Goal of the exercise:
Report the lines of the data below that contain the string "runtime".
************
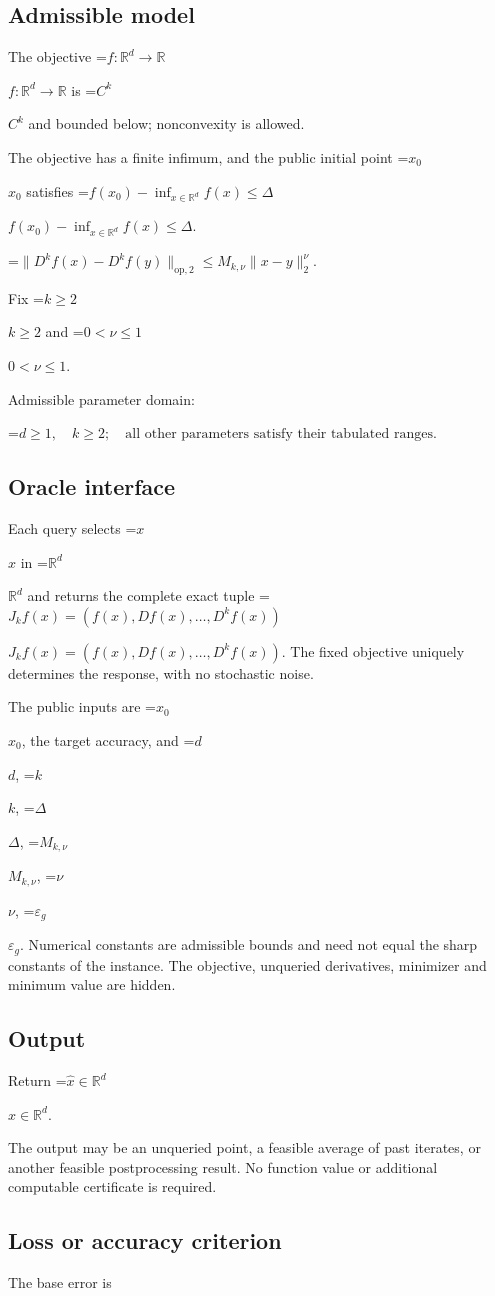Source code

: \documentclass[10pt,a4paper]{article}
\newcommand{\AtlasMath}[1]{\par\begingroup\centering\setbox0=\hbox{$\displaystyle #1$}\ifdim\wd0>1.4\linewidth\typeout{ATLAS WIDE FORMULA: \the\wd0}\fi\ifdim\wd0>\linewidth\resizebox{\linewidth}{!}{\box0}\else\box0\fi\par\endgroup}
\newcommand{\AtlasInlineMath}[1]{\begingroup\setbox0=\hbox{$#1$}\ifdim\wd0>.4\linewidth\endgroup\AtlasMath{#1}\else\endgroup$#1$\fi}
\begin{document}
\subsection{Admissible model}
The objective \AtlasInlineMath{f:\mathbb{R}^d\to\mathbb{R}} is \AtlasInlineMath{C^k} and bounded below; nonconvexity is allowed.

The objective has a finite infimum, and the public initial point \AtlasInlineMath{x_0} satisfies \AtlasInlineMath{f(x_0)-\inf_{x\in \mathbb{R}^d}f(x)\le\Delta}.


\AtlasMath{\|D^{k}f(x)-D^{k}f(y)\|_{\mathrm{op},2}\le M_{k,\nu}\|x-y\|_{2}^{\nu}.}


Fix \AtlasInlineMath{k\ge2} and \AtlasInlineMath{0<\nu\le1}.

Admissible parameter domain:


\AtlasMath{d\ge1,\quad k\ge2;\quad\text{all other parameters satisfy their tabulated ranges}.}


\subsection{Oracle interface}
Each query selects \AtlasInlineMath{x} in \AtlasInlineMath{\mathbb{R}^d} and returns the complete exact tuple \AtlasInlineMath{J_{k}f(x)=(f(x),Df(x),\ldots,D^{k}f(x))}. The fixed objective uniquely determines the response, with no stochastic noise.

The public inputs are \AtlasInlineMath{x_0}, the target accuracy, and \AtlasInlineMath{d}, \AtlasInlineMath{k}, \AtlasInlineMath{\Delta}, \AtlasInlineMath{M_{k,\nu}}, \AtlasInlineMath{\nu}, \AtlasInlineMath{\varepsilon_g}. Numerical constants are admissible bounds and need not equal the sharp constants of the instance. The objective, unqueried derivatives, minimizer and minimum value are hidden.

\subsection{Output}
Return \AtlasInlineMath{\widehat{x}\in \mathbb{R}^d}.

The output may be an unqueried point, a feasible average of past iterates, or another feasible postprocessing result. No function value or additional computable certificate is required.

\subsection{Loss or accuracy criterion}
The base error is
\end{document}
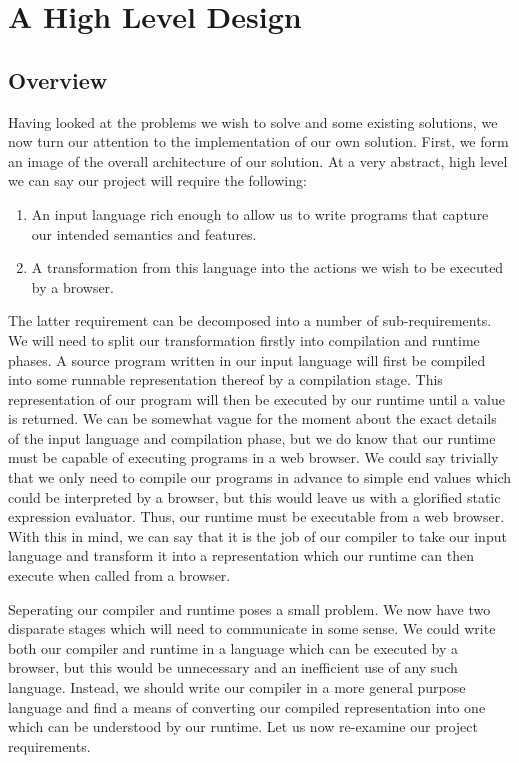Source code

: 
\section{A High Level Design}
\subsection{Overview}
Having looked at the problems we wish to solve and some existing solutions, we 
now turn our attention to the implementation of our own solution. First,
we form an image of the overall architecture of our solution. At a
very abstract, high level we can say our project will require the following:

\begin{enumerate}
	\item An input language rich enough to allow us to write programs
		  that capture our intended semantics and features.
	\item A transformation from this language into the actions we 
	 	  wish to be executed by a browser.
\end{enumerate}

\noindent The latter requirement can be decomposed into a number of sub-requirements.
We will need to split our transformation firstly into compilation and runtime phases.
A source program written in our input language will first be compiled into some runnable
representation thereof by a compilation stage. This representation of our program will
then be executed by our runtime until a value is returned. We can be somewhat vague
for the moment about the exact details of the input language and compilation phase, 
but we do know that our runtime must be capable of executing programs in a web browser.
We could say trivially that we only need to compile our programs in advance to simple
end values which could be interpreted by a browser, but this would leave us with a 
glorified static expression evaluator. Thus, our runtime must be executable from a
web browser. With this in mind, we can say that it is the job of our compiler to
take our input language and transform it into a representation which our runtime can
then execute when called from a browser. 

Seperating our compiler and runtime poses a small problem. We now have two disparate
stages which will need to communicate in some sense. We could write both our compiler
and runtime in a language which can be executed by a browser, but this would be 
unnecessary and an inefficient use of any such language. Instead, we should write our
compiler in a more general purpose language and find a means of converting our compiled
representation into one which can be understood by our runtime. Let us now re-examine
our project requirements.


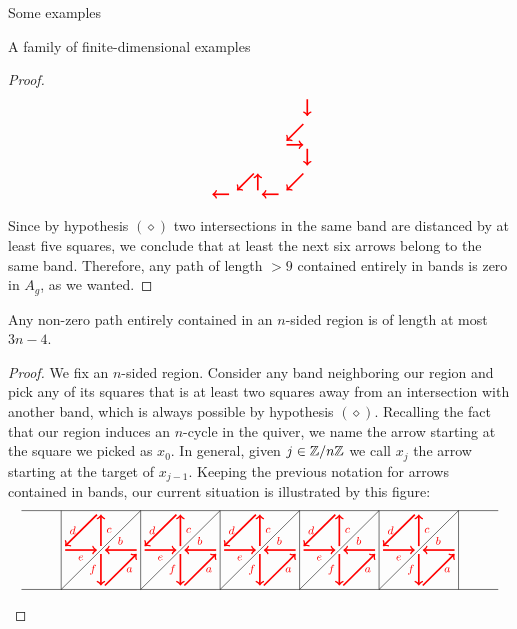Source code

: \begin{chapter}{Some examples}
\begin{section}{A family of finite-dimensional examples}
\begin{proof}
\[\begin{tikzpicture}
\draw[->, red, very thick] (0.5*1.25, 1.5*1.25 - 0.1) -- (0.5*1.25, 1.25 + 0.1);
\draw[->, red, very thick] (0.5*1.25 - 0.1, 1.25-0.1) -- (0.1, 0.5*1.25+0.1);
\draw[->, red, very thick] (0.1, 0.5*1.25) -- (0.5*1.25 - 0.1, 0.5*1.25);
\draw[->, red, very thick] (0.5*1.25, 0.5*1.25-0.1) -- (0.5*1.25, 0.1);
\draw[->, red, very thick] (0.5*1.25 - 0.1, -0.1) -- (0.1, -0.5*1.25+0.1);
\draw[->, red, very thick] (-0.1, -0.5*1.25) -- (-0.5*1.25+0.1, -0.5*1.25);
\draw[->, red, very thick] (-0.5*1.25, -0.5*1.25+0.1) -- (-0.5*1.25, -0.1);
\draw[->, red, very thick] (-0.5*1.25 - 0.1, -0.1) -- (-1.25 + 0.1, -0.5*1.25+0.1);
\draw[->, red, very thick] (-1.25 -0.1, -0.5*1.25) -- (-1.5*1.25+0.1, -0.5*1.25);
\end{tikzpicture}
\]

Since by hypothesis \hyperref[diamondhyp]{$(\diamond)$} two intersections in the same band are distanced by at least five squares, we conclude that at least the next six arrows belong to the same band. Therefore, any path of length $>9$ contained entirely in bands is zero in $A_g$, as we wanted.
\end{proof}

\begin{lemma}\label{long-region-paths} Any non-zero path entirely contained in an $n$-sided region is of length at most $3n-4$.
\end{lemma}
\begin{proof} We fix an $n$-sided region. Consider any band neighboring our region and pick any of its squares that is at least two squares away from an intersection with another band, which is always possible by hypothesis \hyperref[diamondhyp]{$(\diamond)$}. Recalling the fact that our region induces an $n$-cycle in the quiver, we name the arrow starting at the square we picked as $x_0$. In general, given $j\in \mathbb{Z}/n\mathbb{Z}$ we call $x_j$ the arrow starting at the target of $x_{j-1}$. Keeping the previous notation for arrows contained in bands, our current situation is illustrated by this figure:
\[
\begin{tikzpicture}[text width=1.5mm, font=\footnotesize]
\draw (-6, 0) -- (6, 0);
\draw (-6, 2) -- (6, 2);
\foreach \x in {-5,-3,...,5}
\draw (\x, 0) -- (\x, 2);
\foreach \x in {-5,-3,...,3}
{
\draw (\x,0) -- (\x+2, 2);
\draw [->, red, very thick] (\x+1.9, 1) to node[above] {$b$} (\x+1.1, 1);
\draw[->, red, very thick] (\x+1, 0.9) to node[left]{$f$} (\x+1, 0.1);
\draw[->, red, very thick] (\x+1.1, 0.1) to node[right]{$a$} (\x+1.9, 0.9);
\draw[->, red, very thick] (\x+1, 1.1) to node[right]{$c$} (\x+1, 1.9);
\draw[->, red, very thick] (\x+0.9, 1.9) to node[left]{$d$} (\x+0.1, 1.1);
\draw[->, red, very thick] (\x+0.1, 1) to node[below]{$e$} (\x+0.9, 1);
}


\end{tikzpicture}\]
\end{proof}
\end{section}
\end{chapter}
************
Expected answer:
We will need to split our transformation firstly into compilation and runtime phases.
then be executed by our runtime until a value is returned. We can be somewhat vague
but we do know that our runtime must be capable of executing programs in a web browser.
glorified static expression evaluator. Thus, our runtime must be executable from a
take our input language and transform it into a representation which our runtime can
Seperating our compiler and runtime poses a small problem. We now have two disparate
and runtime in a language which can be executed by a browser, but this would be 
representation into one which can be understood by our runtime. Let us now re-examine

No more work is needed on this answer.